Filter these entries down to lines holding "JavaScript".
── INPUT DATA ──
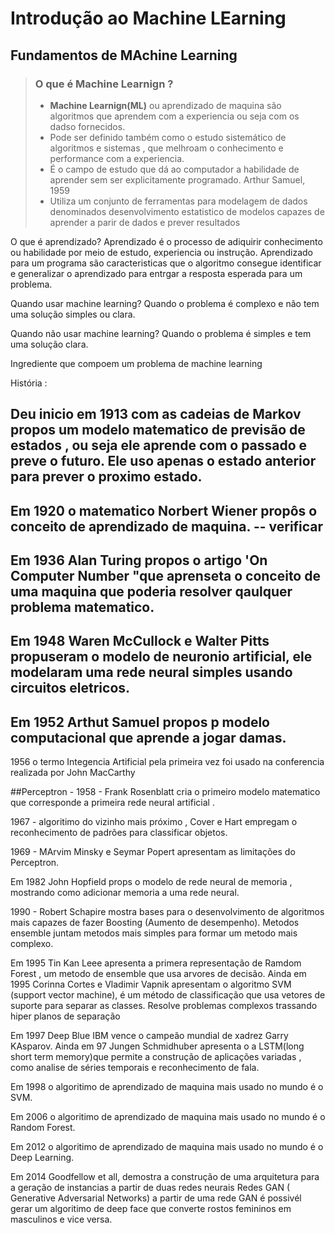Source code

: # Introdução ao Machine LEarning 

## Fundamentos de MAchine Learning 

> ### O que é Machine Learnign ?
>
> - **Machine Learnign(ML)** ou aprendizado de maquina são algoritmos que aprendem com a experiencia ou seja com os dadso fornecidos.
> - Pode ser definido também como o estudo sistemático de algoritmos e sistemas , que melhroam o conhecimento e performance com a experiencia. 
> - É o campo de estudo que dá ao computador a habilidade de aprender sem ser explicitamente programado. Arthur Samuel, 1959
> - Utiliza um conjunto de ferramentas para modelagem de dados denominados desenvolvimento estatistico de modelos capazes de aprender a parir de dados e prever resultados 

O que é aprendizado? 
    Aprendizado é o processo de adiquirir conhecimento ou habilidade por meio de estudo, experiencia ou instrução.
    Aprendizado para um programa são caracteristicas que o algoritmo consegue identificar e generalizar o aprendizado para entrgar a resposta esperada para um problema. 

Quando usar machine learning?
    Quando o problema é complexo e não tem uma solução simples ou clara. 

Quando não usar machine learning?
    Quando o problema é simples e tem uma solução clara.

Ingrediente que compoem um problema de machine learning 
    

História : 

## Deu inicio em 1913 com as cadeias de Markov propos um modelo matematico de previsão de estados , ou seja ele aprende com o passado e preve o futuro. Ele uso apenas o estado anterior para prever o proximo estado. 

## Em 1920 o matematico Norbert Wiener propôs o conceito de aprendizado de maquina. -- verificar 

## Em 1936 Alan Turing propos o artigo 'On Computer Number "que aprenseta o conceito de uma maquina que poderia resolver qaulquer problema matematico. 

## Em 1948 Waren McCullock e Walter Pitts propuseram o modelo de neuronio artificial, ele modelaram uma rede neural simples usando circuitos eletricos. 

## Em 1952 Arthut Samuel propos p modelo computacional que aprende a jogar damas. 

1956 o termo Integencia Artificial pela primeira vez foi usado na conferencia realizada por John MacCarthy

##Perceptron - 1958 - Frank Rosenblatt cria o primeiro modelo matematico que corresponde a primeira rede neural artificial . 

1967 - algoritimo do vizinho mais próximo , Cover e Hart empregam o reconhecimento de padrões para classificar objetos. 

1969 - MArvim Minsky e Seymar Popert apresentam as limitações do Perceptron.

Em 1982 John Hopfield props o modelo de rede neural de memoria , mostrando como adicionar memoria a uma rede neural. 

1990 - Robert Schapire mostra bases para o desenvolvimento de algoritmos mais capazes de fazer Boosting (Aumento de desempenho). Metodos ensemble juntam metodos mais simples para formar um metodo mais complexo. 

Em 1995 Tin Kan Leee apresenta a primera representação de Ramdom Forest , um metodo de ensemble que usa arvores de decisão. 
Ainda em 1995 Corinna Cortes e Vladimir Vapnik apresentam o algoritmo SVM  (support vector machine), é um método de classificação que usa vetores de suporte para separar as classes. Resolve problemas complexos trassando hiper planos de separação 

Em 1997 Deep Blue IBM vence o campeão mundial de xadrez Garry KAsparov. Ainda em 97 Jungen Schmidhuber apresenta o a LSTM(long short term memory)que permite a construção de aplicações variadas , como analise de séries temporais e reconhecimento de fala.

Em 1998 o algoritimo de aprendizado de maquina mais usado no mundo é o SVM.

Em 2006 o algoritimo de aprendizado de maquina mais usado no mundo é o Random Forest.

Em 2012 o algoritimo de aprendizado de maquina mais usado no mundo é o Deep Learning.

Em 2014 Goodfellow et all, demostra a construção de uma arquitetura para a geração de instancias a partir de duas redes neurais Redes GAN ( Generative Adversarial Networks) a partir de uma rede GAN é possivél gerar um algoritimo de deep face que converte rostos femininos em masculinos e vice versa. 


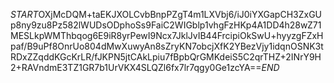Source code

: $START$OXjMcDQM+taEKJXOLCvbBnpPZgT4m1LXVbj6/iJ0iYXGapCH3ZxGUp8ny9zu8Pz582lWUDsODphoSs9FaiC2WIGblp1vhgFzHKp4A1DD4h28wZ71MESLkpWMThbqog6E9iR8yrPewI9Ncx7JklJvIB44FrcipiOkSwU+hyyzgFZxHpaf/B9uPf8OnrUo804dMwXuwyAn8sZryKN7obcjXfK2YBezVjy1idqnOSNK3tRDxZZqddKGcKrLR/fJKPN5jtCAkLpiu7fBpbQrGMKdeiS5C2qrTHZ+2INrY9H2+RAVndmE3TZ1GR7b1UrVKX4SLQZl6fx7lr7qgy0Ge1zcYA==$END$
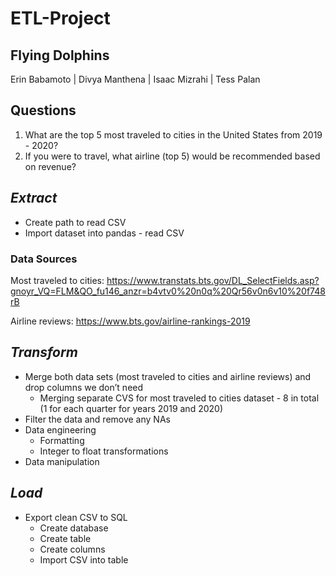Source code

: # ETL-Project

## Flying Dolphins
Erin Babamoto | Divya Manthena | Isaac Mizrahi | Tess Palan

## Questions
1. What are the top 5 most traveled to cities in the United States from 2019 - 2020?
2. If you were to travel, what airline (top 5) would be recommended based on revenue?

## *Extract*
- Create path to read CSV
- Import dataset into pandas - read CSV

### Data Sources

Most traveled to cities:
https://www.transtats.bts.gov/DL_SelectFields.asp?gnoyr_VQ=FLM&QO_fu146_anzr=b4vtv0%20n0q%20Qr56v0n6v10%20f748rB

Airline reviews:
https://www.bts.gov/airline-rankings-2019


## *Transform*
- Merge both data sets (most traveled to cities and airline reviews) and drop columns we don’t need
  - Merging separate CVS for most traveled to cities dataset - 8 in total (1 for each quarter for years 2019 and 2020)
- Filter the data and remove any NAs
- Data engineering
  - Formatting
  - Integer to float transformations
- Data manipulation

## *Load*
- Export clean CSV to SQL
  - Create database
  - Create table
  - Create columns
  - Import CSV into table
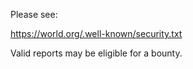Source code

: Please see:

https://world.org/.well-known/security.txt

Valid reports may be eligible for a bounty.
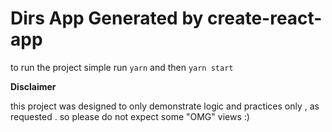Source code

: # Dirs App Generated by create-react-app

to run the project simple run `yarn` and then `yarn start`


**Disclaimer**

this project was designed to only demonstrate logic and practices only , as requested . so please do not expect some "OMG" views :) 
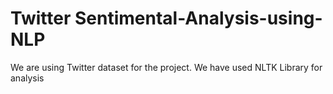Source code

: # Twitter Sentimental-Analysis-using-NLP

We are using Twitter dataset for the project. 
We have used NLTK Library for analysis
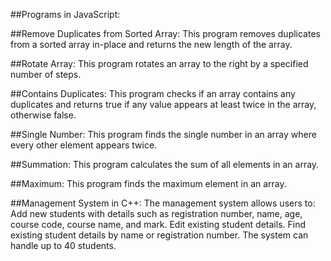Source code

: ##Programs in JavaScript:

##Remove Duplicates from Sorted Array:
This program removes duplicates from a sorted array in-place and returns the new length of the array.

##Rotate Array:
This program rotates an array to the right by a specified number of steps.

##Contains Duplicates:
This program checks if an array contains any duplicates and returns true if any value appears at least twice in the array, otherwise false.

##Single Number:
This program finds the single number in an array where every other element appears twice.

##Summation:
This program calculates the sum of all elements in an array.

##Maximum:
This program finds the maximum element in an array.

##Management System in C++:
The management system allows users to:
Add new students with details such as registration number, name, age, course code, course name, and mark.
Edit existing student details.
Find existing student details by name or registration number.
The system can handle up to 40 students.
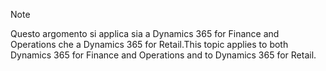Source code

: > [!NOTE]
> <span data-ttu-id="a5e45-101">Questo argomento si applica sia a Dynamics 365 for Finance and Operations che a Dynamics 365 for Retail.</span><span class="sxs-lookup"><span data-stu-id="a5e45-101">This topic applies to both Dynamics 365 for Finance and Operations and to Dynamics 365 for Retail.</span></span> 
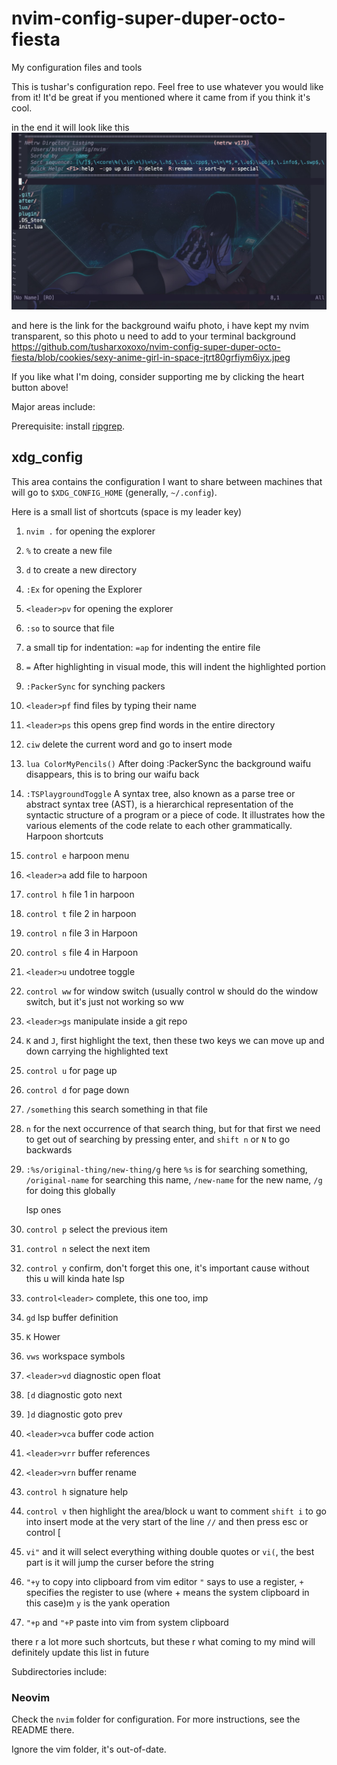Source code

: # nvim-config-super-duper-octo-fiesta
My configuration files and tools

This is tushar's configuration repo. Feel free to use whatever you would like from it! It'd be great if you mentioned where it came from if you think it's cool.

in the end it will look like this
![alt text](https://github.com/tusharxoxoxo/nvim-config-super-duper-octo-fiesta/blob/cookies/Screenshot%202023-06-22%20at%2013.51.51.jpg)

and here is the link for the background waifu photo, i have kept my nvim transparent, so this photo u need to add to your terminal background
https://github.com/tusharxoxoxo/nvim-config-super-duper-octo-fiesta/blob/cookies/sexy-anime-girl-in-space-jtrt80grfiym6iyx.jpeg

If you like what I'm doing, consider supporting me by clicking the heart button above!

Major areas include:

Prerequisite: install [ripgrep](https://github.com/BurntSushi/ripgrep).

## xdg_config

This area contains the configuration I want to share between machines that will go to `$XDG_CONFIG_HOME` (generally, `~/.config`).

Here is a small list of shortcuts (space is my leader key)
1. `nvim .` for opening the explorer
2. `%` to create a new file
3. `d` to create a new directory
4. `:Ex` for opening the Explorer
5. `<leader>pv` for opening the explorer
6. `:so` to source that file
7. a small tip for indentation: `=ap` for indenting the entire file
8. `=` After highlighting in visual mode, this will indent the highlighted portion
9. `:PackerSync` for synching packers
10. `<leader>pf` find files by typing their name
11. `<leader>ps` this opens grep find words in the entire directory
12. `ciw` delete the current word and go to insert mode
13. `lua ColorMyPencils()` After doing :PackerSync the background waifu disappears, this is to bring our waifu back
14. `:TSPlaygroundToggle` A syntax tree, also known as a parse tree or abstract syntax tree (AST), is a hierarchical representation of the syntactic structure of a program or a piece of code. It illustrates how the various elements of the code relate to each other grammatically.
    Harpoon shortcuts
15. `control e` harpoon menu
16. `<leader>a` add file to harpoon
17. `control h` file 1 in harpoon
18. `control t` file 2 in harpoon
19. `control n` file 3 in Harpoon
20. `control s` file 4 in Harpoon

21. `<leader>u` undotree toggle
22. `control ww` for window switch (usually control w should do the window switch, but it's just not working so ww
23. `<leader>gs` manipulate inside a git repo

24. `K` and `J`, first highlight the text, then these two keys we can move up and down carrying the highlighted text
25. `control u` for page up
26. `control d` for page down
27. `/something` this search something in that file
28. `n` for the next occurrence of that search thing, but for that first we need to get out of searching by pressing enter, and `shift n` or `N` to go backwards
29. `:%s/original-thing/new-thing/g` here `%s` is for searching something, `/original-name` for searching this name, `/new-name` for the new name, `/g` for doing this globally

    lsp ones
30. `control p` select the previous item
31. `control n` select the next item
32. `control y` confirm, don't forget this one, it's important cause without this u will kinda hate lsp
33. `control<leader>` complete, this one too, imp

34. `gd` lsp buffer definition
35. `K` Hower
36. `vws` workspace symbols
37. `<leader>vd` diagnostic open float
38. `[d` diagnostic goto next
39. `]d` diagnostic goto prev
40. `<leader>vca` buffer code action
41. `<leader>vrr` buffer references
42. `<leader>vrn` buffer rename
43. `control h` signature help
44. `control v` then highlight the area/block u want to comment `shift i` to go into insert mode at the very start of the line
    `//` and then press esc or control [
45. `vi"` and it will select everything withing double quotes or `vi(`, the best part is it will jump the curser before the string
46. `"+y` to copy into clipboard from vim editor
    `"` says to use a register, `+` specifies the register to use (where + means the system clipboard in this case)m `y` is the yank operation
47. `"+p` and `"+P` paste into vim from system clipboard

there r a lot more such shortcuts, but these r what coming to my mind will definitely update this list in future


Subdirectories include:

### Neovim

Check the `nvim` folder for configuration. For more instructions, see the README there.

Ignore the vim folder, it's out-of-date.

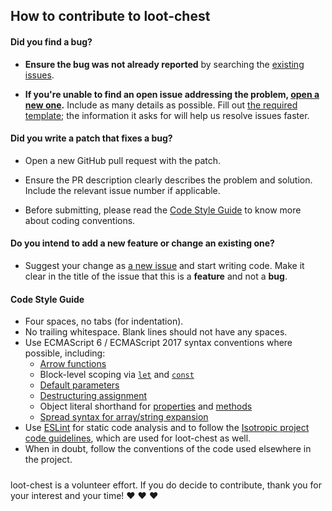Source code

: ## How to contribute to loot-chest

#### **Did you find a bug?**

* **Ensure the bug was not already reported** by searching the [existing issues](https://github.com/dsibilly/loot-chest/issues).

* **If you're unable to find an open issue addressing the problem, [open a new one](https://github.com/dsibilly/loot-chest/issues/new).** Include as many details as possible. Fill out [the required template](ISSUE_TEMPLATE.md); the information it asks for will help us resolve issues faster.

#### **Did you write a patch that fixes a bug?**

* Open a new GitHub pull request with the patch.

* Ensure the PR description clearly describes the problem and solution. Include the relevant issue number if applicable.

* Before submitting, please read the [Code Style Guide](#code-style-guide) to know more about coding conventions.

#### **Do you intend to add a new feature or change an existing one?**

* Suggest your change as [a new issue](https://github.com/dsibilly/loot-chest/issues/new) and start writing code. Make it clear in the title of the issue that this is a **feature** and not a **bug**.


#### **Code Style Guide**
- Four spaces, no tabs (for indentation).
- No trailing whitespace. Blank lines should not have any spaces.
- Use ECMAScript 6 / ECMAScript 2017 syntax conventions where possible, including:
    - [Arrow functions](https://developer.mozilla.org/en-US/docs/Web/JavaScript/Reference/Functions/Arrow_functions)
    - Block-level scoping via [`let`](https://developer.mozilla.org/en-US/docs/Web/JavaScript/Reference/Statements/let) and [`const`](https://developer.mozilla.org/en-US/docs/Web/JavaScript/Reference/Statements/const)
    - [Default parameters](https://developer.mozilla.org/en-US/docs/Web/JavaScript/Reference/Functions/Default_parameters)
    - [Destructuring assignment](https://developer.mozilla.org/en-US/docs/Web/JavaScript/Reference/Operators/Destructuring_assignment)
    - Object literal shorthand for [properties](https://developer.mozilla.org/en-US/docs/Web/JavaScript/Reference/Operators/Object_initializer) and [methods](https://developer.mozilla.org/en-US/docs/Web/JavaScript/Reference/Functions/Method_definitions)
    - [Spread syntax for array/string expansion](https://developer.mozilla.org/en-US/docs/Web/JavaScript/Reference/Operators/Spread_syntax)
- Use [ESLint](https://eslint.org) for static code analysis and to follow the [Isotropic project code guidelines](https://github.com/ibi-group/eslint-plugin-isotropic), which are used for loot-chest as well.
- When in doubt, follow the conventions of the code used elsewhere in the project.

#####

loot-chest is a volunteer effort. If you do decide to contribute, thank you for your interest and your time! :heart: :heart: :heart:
───
§ SOLUTION FOR THIS PROBLEM:
: ##Programs in JavaScript:
    - [Arrow functions](https://developer.mozilla.org/en-US/docs/Web/JavaScript/Reference/Functions/Arrow_functions)
    - Block-level scoping via [`let`](https://developer.mozilla.org/en-US/docs/Web/JavaScript/Reference/Statements/let) and [`const`](https://developer.mozilla.org/en-US/docs/Web/JavaScript/Reference/Statements/const)
    - [Default parameters](https://developer.mozilla.org/en-US/docs/Web/JavaScript/Reference/Functions/Default_parameters)
    - [Destructuring assignment](https://developer.mozilla.org/en-US/docs/Web/JavaScript/Reference/Operators/Destructuring_assignment)
    - Object literal shorthand for [properties](https://developer.mozilla.org/en-US/docs/Web/JavaScript/Reference/Operators/Object_initializer) and [methods](https://developer.mozilla.org/en-US/docs/Web/JavaScript/Reference/Functions/Method_definitions)
    - [Spread syntax for array/string expansion](https://developer.mozilla.org/en-US/docs/Web/JavaScript/Reference/Operators/Spread_syntax)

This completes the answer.